### [YOUR TASK]
A copy is needed of each line in the records that has the word "date".

[RECORDS FOR PROCESSING]

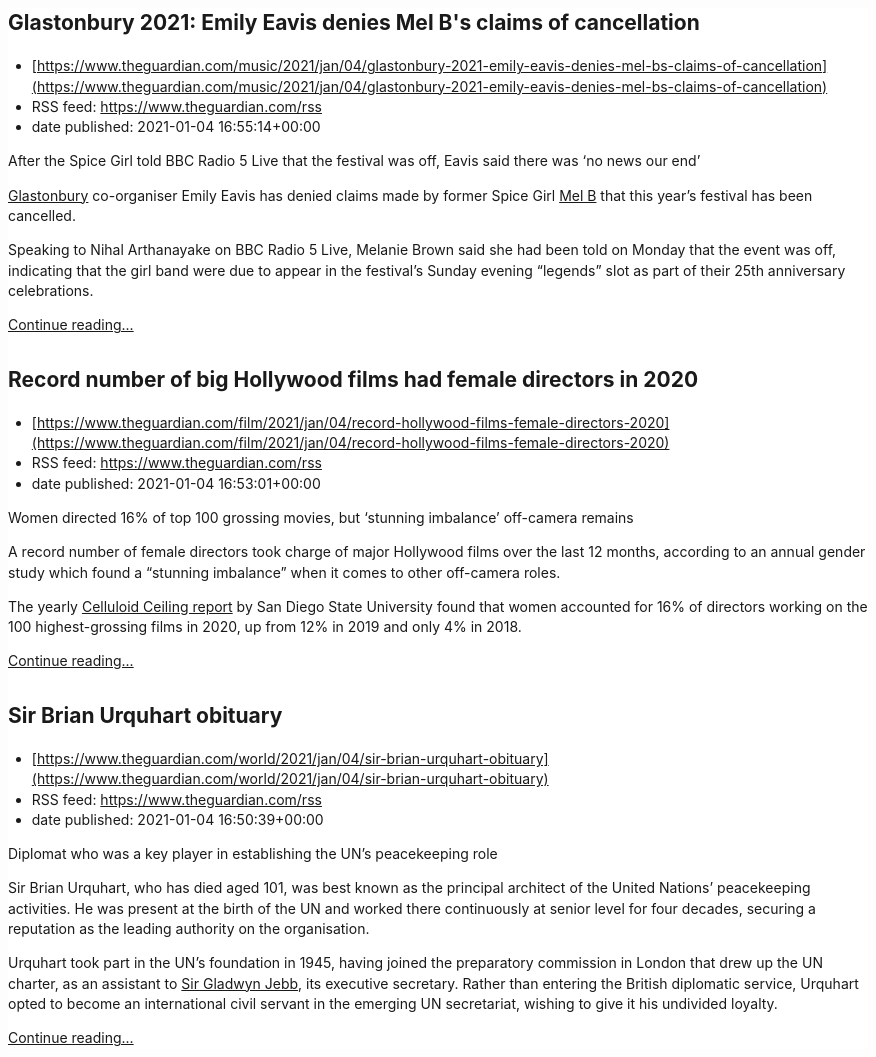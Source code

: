 ## Glastonbury 2021: Emily Eavis denies Mel B's claims of cancellation
 - [https://www.theguardian.com/music/2021/jan/04/glastonbury-2021-emily-eavis-denies-mel-bs-claims-of-cancellation](https://www.theguardian.com/music/2021/jan/04/glastonbury-2021-emily-eavis-denies-mel-bs-claims-of-cancellation)
 - RSS feed: https://www.theguardian.com/rss
 - date published: 2021-01-04 16:55:14+00:00

<p>After the Spice Girl told BBC Radio 5 Live that the festival was off, Eavis said there was ‘no news our end’</p><p><a href="https://www.theguardian.com/music/glastonbury">Glastonbury</a> co-organiser Emily Eavis has denied claims made by former Spice Girl <a href="https://www.theguardian.com/lifeandstyle/2020/dec/19/mel-b-nicola-adams-strictly-spice-girls-tv-music-boxing">Mel B</a> that this year’s festival has been cancelled.</p><p>Speaking to Nihal Arthanayake on BBC Radio 5 Live, Melanie Brown said she had been told on Monday that the event was off, indicating that the girl band were due to appear in the festival’s Sunday evening “legends” slot as part of their 25th anniversary celebrations.</p> <a href="https://www.theguardian.com/music/2021/jan/04/glastonbury-2021-emily-eavis-denies-mel-bs-claims-of-cancellation">Continue reading...</a>

## Record number of big Hollywood films had female directors in 2020
 - [https://www.theguardian.com/film/2021/jan/04/record-hollywood-films-female-directors-2020](https://www.theguardian.com/film/2021/jan/04/record-hollywood-films-female-directors-2020)
 - RSS feed: https://www.theguardian.com/rss
 - date published: 2021-01-04 16:53:01+00:00

<p>Women directed 16% of top 100 grossing movies, but ‘stunning imbalance’ off-camera remains</p><p>A record number of female directors took charge of major Hollywood films over the last 12 months, according to an annual gender study which found a “stunning imbalance” when it comes to other off-camera roles.</p><p>The yearly <a href="https://file///Volumes/Downloads/Internet%20Downloads/2020%20Celluloid%20Ceiling%20Report%20v.%202.pdf">Celluloid Ceiling report</a> by San Diego State University found that women accounted for 16% of directors working on the 100 highest-grossing films in 2020, up from 12% in 2019 and only 4% in 2018.</p> <a href="https://www.theguardian.com/film/2021/jan/04/record-hollywood-films-female-directors-2020">Continue reading...</a>

## Sir Brian Urquhart obituary
 - [https://www.theguardian.com/world/2021/jan/04/sir-brian-urquhart-obituary](https://www.theguardian.com/world/2021/jan/04/sir-brian-urquhart-obituary)
 - RSS feed: https://www.theguardian.com/rss
 - date published: 2021-01-04 16:50:39+00:00

Diplomat who was a key player in establishing the UN’s peacekeeping role<p>Sir Brian Urquhart, who has died aged 101, was best known as the principal architect of the United Nations’ peacekeeping activities. He was present at the birth of the UN and worked there continuously at senior level for four decades, securing a reputation as the leading authority on the organisation.</p><p>Urquhart took part in the UN’s foundation in 1945, having joined the preparatory commission in London that drew up the UN charter, as an assistant to <a href="https://www.independent.co.uk/news/people/obituaries-lord-gladwyn-1360227.html" title="">Sir Gladwyn Jebb</a>, its executive secretary. Rather than entering the British diplomatic service, Urquhart opted to become an international civil servant in the emerging UN secretariat, wishing to give it his undivided loyalty.</p> <a href="https://www.theguardian.com/world/2021/jan/04/sir-brian-urquhart-obituary">Continue reading...</a>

[/RECORDS FOR PROCESSING]

### [RESULT OF THE TASK]
 - date published: 2021-01-04 16:55:14+00:00
 - date published: 2021-01-04 16:53:01+00:00
 - date published: 2021-01-04 16:50:39+00:00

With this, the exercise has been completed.